=== Section Start ===

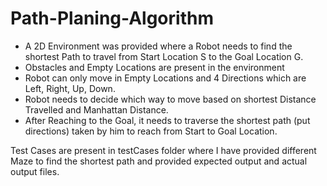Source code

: # Path-Planing-Algorithm
-	A 2D Environment was provided where a Robot needs to find the shortest Path to travel from Start Location S to the Goal Location G.
-	Obstacles and Empty Locations are present in the environment 
-	Robot can only move in Empty Locations and 4 Directions which are Left, Right, Up, Down.
-	Robot needs to decide which way to move based on shortest Distance Travelled and Manhattan Distance.
-	After Reaching to the Goal, it needs to traverse the shortest path (put directions) taken by him to reach from Start to Goal Location.

Test Cases are present in testCases folder where I have provided different Maze to find the shortest path and provided expected output and actual output files.
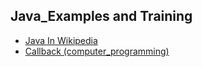 ## Java_Examples and Training
- <a href="https://en.wikipedia.org/wiki/Java_(programming_language)"> Java In Wikipedia </a>
- <a href="https://en.wikipedia.org/wiki/Callback_(computer_programming)"> Callback (computer_programming) </a>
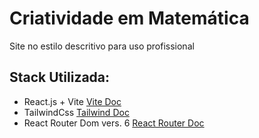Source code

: # Criatividade em Matemática

Site no estilo descritivo para uso profissional

## Stack Utilizada:

- React.js + Vite [Vite Doc](https://vitejs.dev/guide/)
- TailwindCss [Tailwind Doc](https://tailwindcss.com/docs/installation)
- React Router Dom vers. 6 [React Router Doc](https://reactrouter.com/en/main/start/tutorial) 


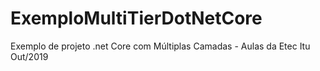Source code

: # ExemploMultiTierDotNetCore
Exemplo de projeto .net Core com Múltiplas Camadas - Aulas da Etec Itu Out/2019
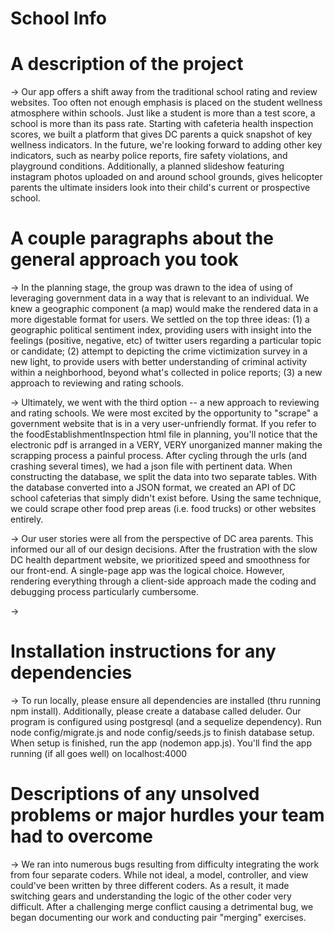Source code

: # School Info
# A description of the project
-> Our app offers a shift away from the traditional school rating and review websites. Too often not enough emphasis is placed on the student wellness atmosphere within schools. Just like a student is more than a test score, a school is more than its pass rate. Starting with cafeteria health inspection scores, we built a platform that gives DC parents a quick snapshot of key wellness indicators. In the future, we're looking forward to adding other key indicators, such as nearby police reports, fire safety violations, and playground conditions. Additionally, a planned slideshow featuring instagram photos uploaded on and around school grounds, gives helicopter parents the ultimate insiders look into their child's current or prospective school.
# A couple paragraphs about the general approach you took
-> In the planning stage, the group was drawn to the idea of using of leveraging government data in a way that is relevant to an individual. We knew a geographic component (a map) would make the rendered data in a more digestable format for users. We settled on the top three ideas: (1) a geographic political sentiment index, providing users with insight into the feelings (positive, negative, etc) of twitter users regarding a particular topic or candidate; (2) attempt to depicting the crime victimization survey in a new light, to provide users with better understanding of criminal activity within a neighborhood, beyond what's collected in police reports; (3) a new approach to reviewing and rating schools.

-> Ultimately, we went with the third option -- a new approach to reviewing and rating schools. We were most excited by the opportunity to "scrape" a government website that is in a very user-unfriendly format. If you refer to the foodEstablishmentInspection html file in planning, you'll notice that the electronic pdf is arranged in a VERY, VERY unorganized manner making the scrapping process a painful process. After cycling through the urls (and crashing several times), we had a json file with pertinent data. When constructing the database, we split the data into two separate tables. With the database converted into a JSON format, we created an API of DC school cafeterias that simply didn't exist before. Using the same technique, we could scrape other food prep areas (i.e. food trucks) or other websites entirely.

-> Our user stories were all from the perspective of DC area parents. This informed our all of our design decisions. After the frustration with the slow DC health department website, we prioritized speed and smoothness for our front-end. A single-page app was the logical choice. However, rendering everything through a client-side approach made the coding and debugging process particularly cumbersome.

->

# Installation instructions for any dependencies
-> To run locally, please ensure all dependencies are installed (thru running npm install). Additionally, please create a database called deluder. Our program is configured using postgresql (and a sequelize dependency). Run node config/migrate.js and node config/seeds.js to finish database setup. When setup is finished, run the app (nodemon app.js). You'll find the app running (if all goes well) on localhost:4000

# Descriptions of any unsolved problems or major hurdles your team had to overcome
-> We ran into numerous bugs resulting from difficulty integrating the work from four separate coders. While not ideal, a model, controller, and view could've been written by three different coders. As a result, it made switching gears and understanding the logic of the other coder very difficult. After a challenging merge conflict causing a detrimental bug, we began documenting our work and conducting pair "merging" exercises.
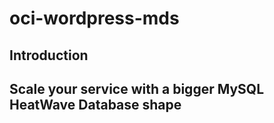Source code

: # oci-wordpress-mds

## Introduction

## Scale your service with a bigger MySQL HeatWave Database shape
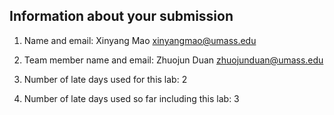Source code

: ## Information about your submission

1. Name and email:
Xinyang Mao  xinyangmao@umass.edu

2. Team member name and email: 
Zhuojun Duan zhuojunduan@umass.edu

3. Number of late days used for this lab:
2

4. Number of late days used so far including this lab: 
3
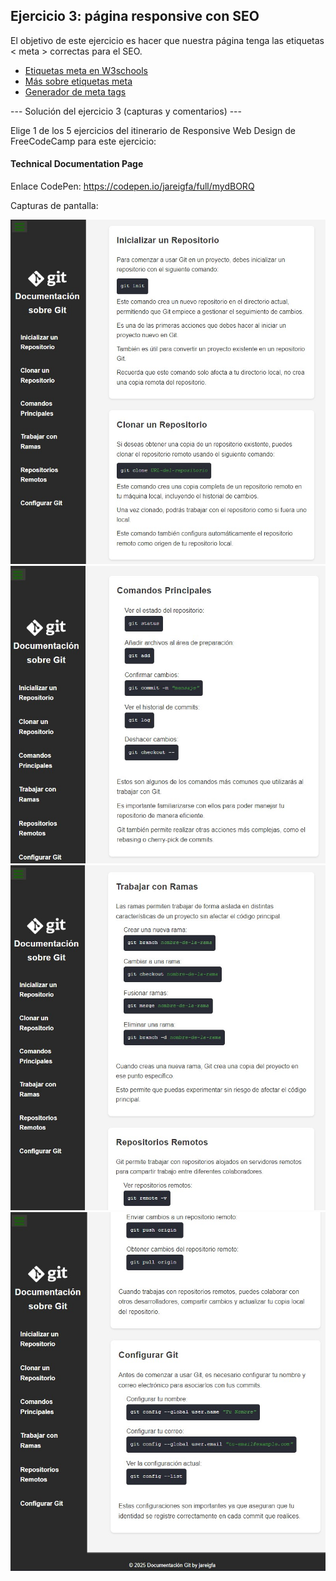 ## **Ejercicio 3: página responsive con SEO**  

El objetivo de este ejercicio es hacer que nuestra página tenga las etiquetas &lt; meta &gt; correctas para el SEO.

- [Etiquetas meta en W3schools](https://www.w3schools.com/tags/tag_meta.asp)
- [Más sobre etiquetas meta](https://blog.hubspot.com/marketing/meta-tags)
- [Generador de meta tags](https://metatags.io/)

--- Solución del ejercicio 3 (capturas y comentarios) ---

Elige 1 de los 5 ejercicios del itinerario de Responsive Web Design de FreeCodeCamp para este ejercicio:

#### Technical Documentation Page

Enlace CodePen: https://codepen.io/jareigfa/full/mydBORQ

Capturas de pantalla:

![Captura 01](01.jpg)
![Captura 02](02.jpg)
![Captura 03](03.jpg)
![Captura 04](04.jpg)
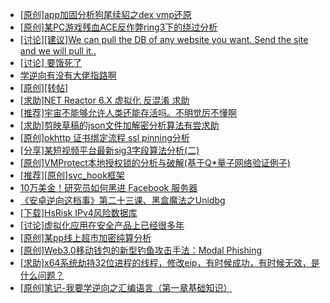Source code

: + [[原创]app加固分析狗尾续貂之dex vmp还原](https://bbs.kanxue.com/thread-285212.htm)
+ [[原创]某PC游戏残血ACE反作弊ring3下的绕过分析](https://bbs.kanxue.com/thread-284667.htm)
+ [[讨论][建议]We can pull the DB of any website you want. Send the site and we will pull it..](https://bbs.kanxue.com/thread-285225.htm)
+ [[讨论] 要饿死了](https://bbs.kanxue.com/thread-284422.htm)
+ [学逆向有没有大佬指路啊](https://bbs.kanxue.com/thread-282832.htm)
+ [[原创][转帖]](https://bbs.kanxue.com/thread-285224.htm)
+ [[求助]NET Reactor 6.X 虚拟化 反混淆 求助](https://bbs.kanxue.com/thread-284862.htm)
+ [[推荐]宇宙不能够允许人类还能存活吗。不明觉厉不懂啊](https://bbs.kanxue.com/thread-282205.htm)
+ [[求助]剪映草稿的json文件加解密分析算法有尝求助](https://bbs.kanxue.com/thread-285223.htm)
+ [[原创]okhttp 证书绑定流程 ssl pinning分析](https://bbs.kanxue.com/thread-285064.htm)
+ [[分享]某短视频平台最新sig3字段算法分析(二)](https://bbs.kanxue.com/thread-285222.htm)
+ [[原创]VMProtect本地授权锁的分析与破解(基于Q*量子网络验证例子)](https://bbs.kanxue.com/thread-285076.htm)
+ [[推荐][原创]svc_hook框架](https://bbs.kanxue.com/thread-284713.htm)
+ [10万美金！研究员如何黑进 Facebook 服务器](https://bbs.kanxue.com/thread-285226.htm)
+ [《安卓逆向这档事》第二十三课、黑盒魔法之Unidbg](https://bbs.kanxue.com/thread-285073.htm)
+ [[下载]HsRisk IPv4风险数据库](https://bbs.kanxue.com/thread-285213.htm)
+ [[讨论]虚拟化应用在安全产品上已经很多年](https://bbs.kanxue.com/thread-285058.htm)
+ [[原创]某pp线上超市加密纯算分析](https://bbs.kanxue.com/thread-284599.htm)
+ [[原创]Web3.0移动钱包的新型钓鱼攻击手法：Modal Phishing](https://bbs.kanxue.com/thread-285228.htm)
+ [[求助]x64系统劫持32位进程的线程，修改eip，有时候成功，有时候无效，是什么问题？](https://bbs.kanxue.com/thread-284720.htm)
+ [[原创]笔记-我要学逆向之汇编语言（第一章基础知识）](https://bbs.kanxue.com/thread-285227.htm)

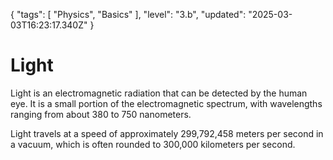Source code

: {
  "tags": [
    "Physics",
    "Basics"
  ],
  "level": "3.b",
  "updated": "2025-03-03T16:23:17.340Z"
}

# Light

Light is an electromagnetic radiation that can be detected by the human eye. It is a small portion of the electromagnetic spectrum, with wavelengths ranging from about 380 to 750 nanometers.

Light travels at a speed of approximately 299,792,458 meters per second in a vacuum, which is often rounded to 300,000 kilometers per second.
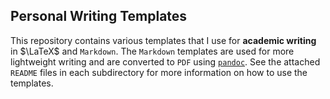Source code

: ## Personal Writing Templates

This repository contains various templates that I use for **academic writing**
in $\LaTeX$ and `Markdown`. The `Markdown` templates are used for more
lightweight writing and are converted to `PDF` using [`pandoc`][pandoc]. See
the attached `README` files in each subdirectory for more information on how to
use the templates.

[pandoc]: https://github.com/jgm/pandoc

=== Section End ===

WORK TO COMPLETE » Make an exact copy of the lines above, beginning with the line with "## **Ejercicio 3: página" and ending with the line with "- [Etiquetas meta", and keep the pictures out of it.

COMPLETED EXERCISE »
 ## **Ejercicio 3: página responsive con SEO**  

El objetivo de este ejercicio es hacer que nuestra página tenga las etiquetas &lt; meta &gt; correctas para el SEO.

- [Etiquetas meta en W3schools](https://www.w3schools.com/tags/tag_meta.asp)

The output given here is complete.